**Data supplied:**

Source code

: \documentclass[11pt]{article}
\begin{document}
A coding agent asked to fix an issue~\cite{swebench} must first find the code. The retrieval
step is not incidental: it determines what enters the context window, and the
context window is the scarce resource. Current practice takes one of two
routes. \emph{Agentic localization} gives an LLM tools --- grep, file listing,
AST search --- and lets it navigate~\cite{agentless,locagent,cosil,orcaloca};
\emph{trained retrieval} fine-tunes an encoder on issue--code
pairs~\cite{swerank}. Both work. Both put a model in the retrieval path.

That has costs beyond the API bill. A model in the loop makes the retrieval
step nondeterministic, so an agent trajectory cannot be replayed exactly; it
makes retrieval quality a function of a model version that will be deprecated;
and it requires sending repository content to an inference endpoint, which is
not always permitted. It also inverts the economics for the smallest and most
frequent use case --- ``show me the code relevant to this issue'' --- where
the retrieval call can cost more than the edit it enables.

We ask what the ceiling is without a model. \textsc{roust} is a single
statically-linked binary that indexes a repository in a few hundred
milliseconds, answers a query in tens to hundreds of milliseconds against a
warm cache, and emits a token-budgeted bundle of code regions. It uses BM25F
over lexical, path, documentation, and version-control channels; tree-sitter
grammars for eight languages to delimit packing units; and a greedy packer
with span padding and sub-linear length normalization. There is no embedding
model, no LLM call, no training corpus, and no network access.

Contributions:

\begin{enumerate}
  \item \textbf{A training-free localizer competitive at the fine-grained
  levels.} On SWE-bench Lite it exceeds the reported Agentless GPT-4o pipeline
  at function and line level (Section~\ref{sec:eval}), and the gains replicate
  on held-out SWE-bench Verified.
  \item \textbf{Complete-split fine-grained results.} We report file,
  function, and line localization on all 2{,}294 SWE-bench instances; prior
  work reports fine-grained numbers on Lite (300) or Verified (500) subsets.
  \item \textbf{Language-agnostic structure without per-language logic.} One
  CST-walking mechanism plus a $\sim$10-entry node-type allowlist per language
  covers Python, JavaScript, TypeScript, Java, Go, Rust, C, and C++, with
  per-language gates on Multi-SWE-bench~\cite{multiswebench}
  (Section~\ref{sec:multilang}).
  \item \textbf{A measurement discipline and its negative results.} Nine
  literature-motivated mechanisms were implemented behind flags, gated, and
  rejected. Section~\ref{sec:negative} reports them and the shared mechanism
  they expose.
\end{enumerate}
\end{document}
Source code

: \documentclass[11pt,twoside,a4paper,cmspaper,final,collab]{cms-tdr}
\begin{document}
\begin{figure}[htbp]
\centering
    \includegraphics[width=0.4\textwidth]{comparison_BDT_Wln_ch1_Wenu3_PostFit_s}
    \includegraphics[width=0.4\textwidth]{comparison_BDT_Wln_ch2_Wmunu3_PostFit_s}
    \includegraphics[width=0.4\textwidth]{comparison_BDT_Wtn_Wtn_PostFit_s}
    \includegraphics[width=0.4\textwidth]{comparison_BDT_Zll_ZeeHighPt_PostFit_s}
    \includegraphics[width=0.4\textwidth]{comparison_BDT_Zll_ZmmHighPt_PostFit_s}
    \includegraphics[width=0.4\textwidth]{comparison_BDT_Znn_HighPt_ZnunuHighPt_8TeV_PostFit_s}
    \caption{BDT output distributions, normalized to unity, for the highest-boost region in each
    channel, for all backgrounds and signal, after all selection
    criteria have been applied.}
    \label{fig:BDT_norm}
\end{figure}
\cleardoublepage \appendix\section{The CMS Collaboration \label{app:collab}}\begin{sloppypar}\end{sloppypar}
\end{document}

**Aim of the task:** Only one thing belongs in the reply: the exact lines of the listing above, from the one with "they expose." through its last line.

**Reply to the task:**
  they expose.
\end{enumerate}
\end{document}
Source code

: \documentclass[11pt,twoside,a4paper,cmspaper,final,collab]{cms-tdr}
\begin{document}
\begin{figure}[htbp]
\centering
    \includegraphics[width=0.4\textwidth]{comparison_BDT_Wln_ch1_Wenu3_PostFit_s}
    \includegraphics[width=0.4\textwidth]{comparison_BDT_Wln_ch2_Wmunu3_PostFit_s}
    \includegraphics[width=0.4\textwidth]{comparison_BDT_Wtn_Wtn_PostFit_s}
    \includegraphics[width=0.4\textwidth]{comparison_BDT_Zll_ZeeHighPt_PostFit_s}
    \includegraphics[width=0.4\textwidth]{comparison_BDT_Zll_ZmmHighPt_PostFit_s}
    \includegraphics[width=0.4\textwidth]{comparison_BDT_Znn_HighPt_ZnunuHighPt_8TeV_PostFit_s}
    \caption{BDT output distributions, normalized to unity, for the highest-boost region in each
    channel, for all backgrounds and signal, after all selection
    criteria have been applied.}
    \label{fig:BDT_norm}
\end{figure}
\cleardoublepage \appendix\section{The CMS Collaboration \label{app:collab}}\begin{sloppypar}\end{sloppypar}
\end{document}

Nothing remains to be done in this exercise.